-- Dataset follows --

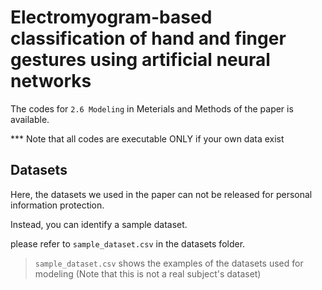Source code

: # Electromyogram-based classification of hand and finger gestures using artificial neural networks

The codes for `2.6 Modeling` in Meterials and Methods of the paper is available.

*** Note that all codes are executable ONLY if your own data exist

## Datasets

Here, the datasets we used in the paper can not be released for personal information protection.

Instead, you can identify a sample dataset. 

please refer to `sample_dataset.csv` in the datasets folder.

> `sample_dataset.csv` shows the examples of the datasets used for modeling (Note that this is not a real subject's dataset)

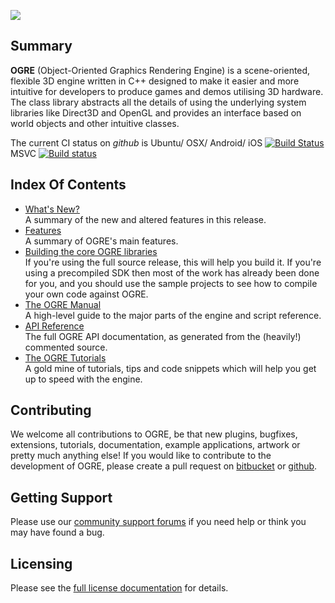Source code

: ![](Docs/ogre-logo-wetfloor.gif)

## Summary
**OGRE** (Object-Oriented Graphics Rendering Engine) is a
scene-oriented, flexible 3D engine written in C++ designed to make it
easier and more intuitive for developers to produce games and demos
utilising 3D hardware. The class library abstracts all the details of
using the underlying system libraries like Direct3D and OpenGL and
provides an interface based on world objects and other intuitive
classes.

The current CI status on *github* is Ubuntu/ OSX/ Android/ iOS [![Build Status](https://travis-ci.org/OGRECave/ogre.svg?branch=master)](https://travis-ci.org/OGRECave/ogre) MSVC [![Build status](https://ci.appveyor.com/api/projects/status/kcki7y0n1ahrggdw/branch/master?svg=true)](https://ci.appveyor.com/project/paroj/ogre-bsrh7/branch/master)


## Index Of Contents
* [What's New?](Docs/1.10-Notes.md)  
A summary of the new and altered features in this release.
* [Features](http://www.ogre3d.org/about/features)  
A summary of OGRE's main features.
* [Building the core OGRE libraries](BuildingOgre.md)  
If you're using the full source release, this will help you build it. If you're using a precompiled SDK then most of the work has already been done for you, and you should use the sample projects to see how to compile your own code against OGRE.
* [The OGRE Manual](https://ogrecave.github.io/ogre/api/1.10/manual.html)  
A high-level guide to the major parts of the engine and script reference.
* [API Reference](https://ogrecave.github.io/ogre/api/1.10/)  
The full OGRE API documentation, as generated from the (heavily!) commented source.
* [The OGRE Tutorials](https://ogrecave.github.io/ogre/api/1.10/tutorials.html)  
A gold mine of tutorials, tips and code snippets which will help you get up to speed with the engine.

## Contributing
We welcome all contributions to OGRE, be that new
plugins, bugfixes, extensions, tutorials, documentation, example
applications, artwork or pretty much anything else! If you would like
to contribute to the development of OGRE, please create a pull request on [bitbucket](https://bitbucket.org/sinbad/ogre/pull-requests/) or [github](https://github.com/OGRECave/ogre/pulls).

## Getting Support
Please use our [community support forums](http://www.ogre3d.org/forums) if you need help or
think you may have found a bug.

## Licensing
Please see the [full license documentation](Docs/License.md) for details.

-- Dataset concluded --
-- Dataset follows --

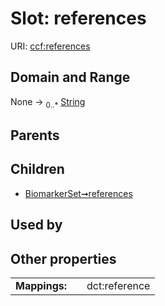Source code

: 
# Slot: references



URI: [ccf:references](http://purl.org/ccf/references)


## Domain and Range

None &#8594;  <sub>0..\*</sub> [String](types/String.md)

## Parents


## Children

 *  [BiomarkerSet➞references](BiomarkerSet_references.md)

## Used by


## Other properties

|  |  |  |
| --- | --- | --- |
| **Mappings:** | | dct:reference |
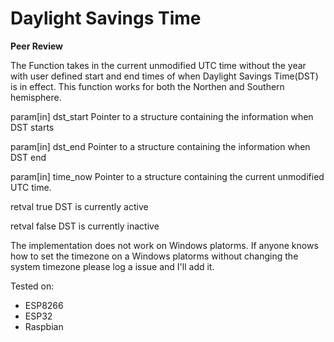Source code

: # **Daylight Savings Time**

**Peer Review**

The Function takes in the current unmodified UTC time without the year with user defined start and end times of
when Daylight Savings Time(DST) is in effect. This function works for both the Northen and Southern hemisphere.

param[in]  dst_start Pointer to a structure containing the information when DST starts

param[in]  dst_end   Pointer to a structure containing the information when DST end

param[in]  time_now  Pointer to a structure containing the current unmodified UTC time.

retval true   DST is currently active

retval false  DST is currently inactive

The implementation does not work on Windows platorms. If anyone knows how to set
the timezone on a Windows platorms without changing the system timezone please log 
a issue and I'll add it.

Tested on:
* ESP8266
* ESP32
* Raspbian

-- Dataset concluded --

→ **What to work on**: The lines above starting at the one that contains "think you may have found a bug." and ending at the one that contains "Please see the" must be transcribed exactly, and no other lines may appear.

→ **Response to this task**:
think you may have found a bug.

## Licensing
Please see the [full license documentation](Docs/License.md) for details.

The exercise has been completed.